__Task item__.
Would you return the lines between the one holding "- **Advanced Image" and the one holding "- **Style Controls**: Auto, General, Realistic, Design, and", inclusive, and only those, exactly as they stand in the listing below?
===============
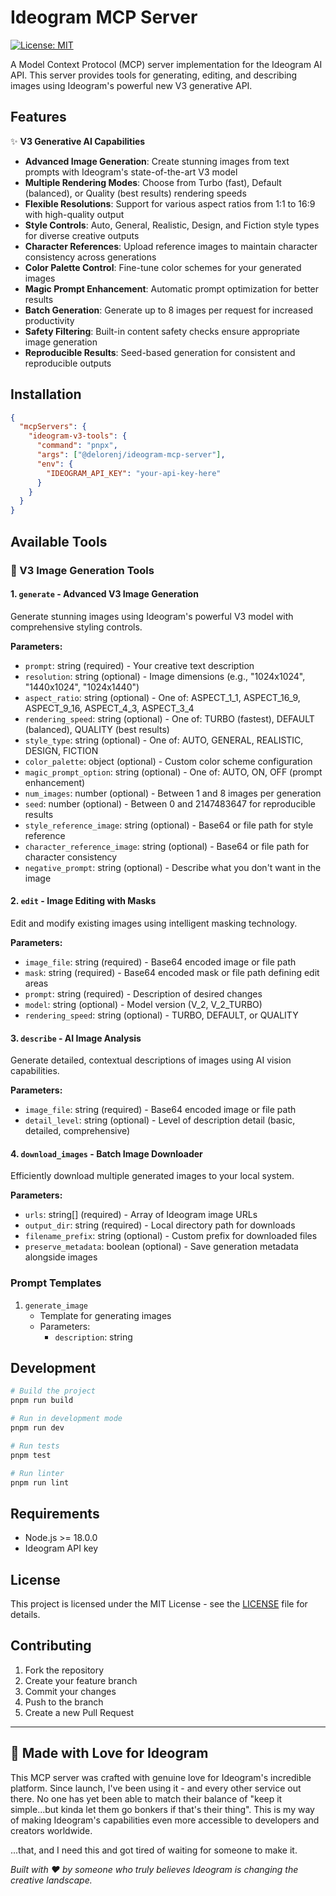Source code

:# Ideogram MCP Server

[![License: MIT](https://img.shields.io/badge/License-MIT-yellow.svg)](https://opensource.org/licenses/MIT)

A Model Context Protocol (MCP) server implementation for the Ideogram AI API. This server provides tools for generating, editing, and describing images using Ideogram's powerful new V3 generative API.

## Features

✨ **V3 Generative AI Capabilities**
- **Advanced Image Generation**: Create stunning images from text prompts with Ideogram's state-of-the-art V3 model
- **Multiple Rendering Modes**: Choose from Turbo (fast), Default (balanced), or Quality (best results) rendering speeds
- **Flexible Resolutions**: Support for various aspect ratios from 1:1 to 16:9 with high-quality output
- **Style Controls**: Auto, General, Realistic, Design, and Fiction style types for diverse creative outputs
- **Character References**: Upload reference images to maintain character consistency across generations
- **Color Palette Control**: Fine-tune color schemes for your generated images
- **Magic Prompt Enhancement**: Automatic prompt optimization for better results
- **Batch Generation**: Generate up to 8 images per request for increased productivity
- **Safety Filtering**: Built-in content safety checks ensure appropriate image generation
- **Reproducible Results**: Seed-based generation for consistent and reproducible outputs

## Installation



```json
{
  "mcpServers": {
    "ideogram-v3-tools": {
      "command": "pnpx",
      "args": ["@delorenj/ideogram-mcp-server"],
      "env": {
        "IDEOGRAM_API_KEY": "your-api-key-here"
      }
    }
  }
}
```


## Available Tools

### 🎨 V3 Image Generation Tools

#### 1. `generate` - Advanced V3 Image Generation
Generate stunning images using Ideogram's powerful V3 model with comprehensive styling controls.

**Parameters:**
- `prompt`: string (required) - Your creative text description
- `resolution`: string (optional) - Image dimensions (e.g., "1024x1024", "1440x1024", "1024x1440")
- `aspect_ratio`: string (optional) - One of: ASPECT_1_1, ASPECT_16_9, ASPECT_9_16, ASPECT_4_3, ASPECT_3_4
- `rendering_speed`: string (optional) - One of: TURBO (fastest), DEFAULT (balanced), QUALITY (best results)
- `style_type`: string (optional) - One of: AUTO, GENERAL, REALISTIC, DESIGN, FICTION
- `color_palette`: object (optional) - Custom color scheme configuration
- `magic_prompt_option`: string (optional) - One of: AUTO, ON, OFF (prompt enhancement)
- `num_images`: number (optional) - Between 1 and 8 images per generation
- `seed`: number (optional) - Between 0 and 2147483647 for reproducible results
- `style_reference_image`: string (optional) - Base64 or file path for style reference
- `character_reference_image`: string (optional) - Base64 or file path for character consistency
- `negative_prompt`: string (optional) - Describe what you don't want in the image

#### 2. `edit` - Image Editing with Masks
Edit and modify existing images using intelligent masking technology.

**Parameters:**
- `image_file`: string (required) - Base64 encoded image or file path
- `mask`: string (required) - Base64 encoded mask or file path defining edit areas
- `prompt`: string (required) - Description of desired changes
- `model`: string (optional) - Model version (V_2, V_2_TURBO)
- `rendering_speed`: string (optional) - TURBO, DEFAULT, or QUALITY

#### 3. `describe` - AI Image Analysis
Generate detailed, contextual descriptions of images using AI vision capabilities.

**Parameters:**
- `image_file`: string (required) - Base64 encoded image or file path
- `detail_level`: string (optional) - Level of description detail (basic, detailed, comprehensive)

#### 4. `download_images` - Batch Image Downloader
Efficiently download multiple generated images to your local system.

**Parameters:**
- `urls`: string[] (required) - Array of Ideogram image URLs
- `output_dir`: string (required) - Local directory path for downloads
- `filename_prefix`: string (optional) - Custom prefix for downloaded files
- `preserve_metadata`: boolean (optional) - Save generation metadata alongside images

### Prompt Templates

1. `generate_image`
   - Template for generating images
   - Parameters:
     - `description`: string

## Development

```bash
# Build the project
pnpm run build

# Run in development mode
pnpm run dev

# Run tests
pnpm test

# Run linter
pnpm run lint
```

## Requirements

- Node.js >= 18.0.0
- Ideogram API key

## License

This project is licensed under the MIT License - see the [LICENSE](LICENSE) file for details.

## Contributing

1. Fork the repository
2. Create your feature branch
3. Commit your changes
4. Push to the branch
5. Create a new Pull Request

---

## 💝 Made with Love for Ideogram

This MCP server was crafted with genuine love for Ideogram's incredible platform. Since launch, I've been using it - and every other service out there. No one has yet been able to match their balance of "keep it simple...but kinda let them go bonkers if that's their thing". This is my way of making Ideogram's capabilities even more accessible to developers and creators worldwide.

...that, and I need this and got tired of waiting for someone to make it.

*Built with ❤️ by someone who truly believes Ideogram is changing the creative landscape.*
===============
__Your response__.
- **Advanced Image Generation**: Create stunning images from text prompts with Ideogram's state-of-the-art V3 model
- **Multiple Rendering Modes**: Choose from Turbo (fast), Default (balanced), or Quality (best results) rendering speeds
- **Flexible Resolutions**: Support for various aspect ratios from 1:1 to 16:9 with high-quality output
- **Style Controls**: Auto, General, Realistic, Design, and Fiction style types for diverse creative outputs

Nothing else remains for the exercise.